1Die Bewilligung von Prozesskostenhilfe ist im Verfahren über eine Verfassungsbeschwerde entsprechend §§ 114 ff. ZPO zulässig (vgl. BVerfGE 1, 109 <110 ff.>; 27, 57; 92, 122 <123>; BVerfG, Beschluss der 2. Kammer des Zweiten Senats vom - 2 BvR 336/16 -, Rn. 2). Auch die isolierte Bewilligung von Prozesskostenhilfe für eine noch zu erhebende Verfassungsbeschwerde ist nicht ausgeschlossen (vgl.

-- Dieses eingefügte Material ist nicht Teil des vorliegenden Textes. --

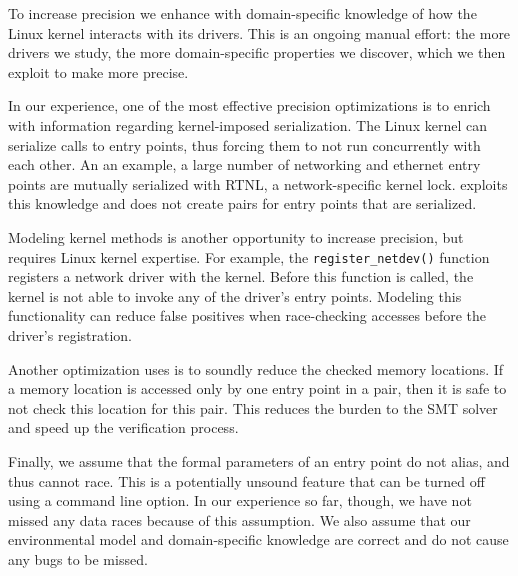 To increase precision we enhance \whoop with domain-specific knowledge of how the Linux kernel interacts with its drivers. This is an ongoing manual effort: the more drivers we study, the more domain-specific properties we discover, which we then exploit to make \whoop more precise.

In our experience, one of the most effective precision optimizations is to enrich \whoop with information regarding kernel-imposed serialization. The Linux kernel can serialize calls to entry points, thus forcing them to not run concurrently with each other. An an example, a large number of networking and ethernet entry points are mutually serialized with RTNL, a network-specific kernel lock. \whoop exploits this knowledge and does not create pairs for entry points that are serialized.

Modeling kernel methods is another opportunity to increase precision, but requires Linux kernel expertise. For example, the \texttt{register\_netdev()} function registers a network driver with the kernel. Before this function is called, the kernel is not able to invoke any of the driver's entry points. Modeling this functionality can reduce false positives when race-checking accesses before the driver's registration.

Another optimization \whoop uses is to soundly reduce the checked memory locations. If a memory location is accessed only by one entry point in a pair, then it is safe to not check this location for this pair. This reduces the burden to the SMT solver and speed up the verification process.


Finally, we assume that the formal parameters of an entry point do not alias, and thus cannot race. This is a potentially unsound feature that can be turned off using a command line option. In our experience so far, though, we have not missed any data races because of this assumption. We also assume that our environmental model and domain-specific knowledge are correct and do not cause any bugs to be missed.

BVerfG, Beschluss der 1. Kammer des Ersten Senats vom - 1 BvR 2014/16 -, Rn. 3).

2Prozesskostenhilfe ist allerdings nur zu bewilligen, wenn dies unbedingt erforderlich erscheint (vgl. BVerfGE 27, 57; 92, 122 <123>; BVerfG, Beschluss der 1. Kammer des Ersten Senats vom - 1 BvR 2014/16 -, Rn. 2; Beschluss der 2. Kammer des Zweiten Senats vom - 2 BvR 336/16 -). Das ist der Fall, wenn der Betroffene gehindert ist, seine Rechte selbst und ohne anwaltliche Hilfe angemessen wahrzunehmen, er die Kosten der Prozessführung nach seinen persönlichen und wirtschaftlichen Verhältnissen nicht aufbringen kann und die beabsichtigte Rechtsverfolgung hinreichende Aussicht auf Erfolg bietet und nicht mutwillig erscheint (vgl. u.a. BVerfG, Beschluss der 3. Kammer des Zweiten Senats vom - 2 BvR 2258/09 -, juris, Rn. 6 f.).

3Ungeachtet der Frage, ob die Bewilligung von Prozesskostenhilfe vorliegend erforderlich erscheint, ist der Antrag auf Gewährung von Prozesskostenhilfe schon deshalb abzulehnen, weil der Antragsteller mit seinem Antrag auf Beiordnung eines Rechtsanwalts keinen Erfolg haben kann. Aufgrund der Kostenfreiheit des Verfahrens vor dem Bundesverfassungsgericht (§ 34 Abs. 1 BVerfGG) kommt eine Bewilligung von Prozesskostenhilfe nach §§ 114 ff. ZPO ohne die Beiordnung eines Rechtsanwalts nicht in Betracht. Einen nach § 121 Abs. 2 ZPO beizuordnenden Anwalt seiner Wahl hat der Antragsteller auch auf Nachfrage nicht benannt.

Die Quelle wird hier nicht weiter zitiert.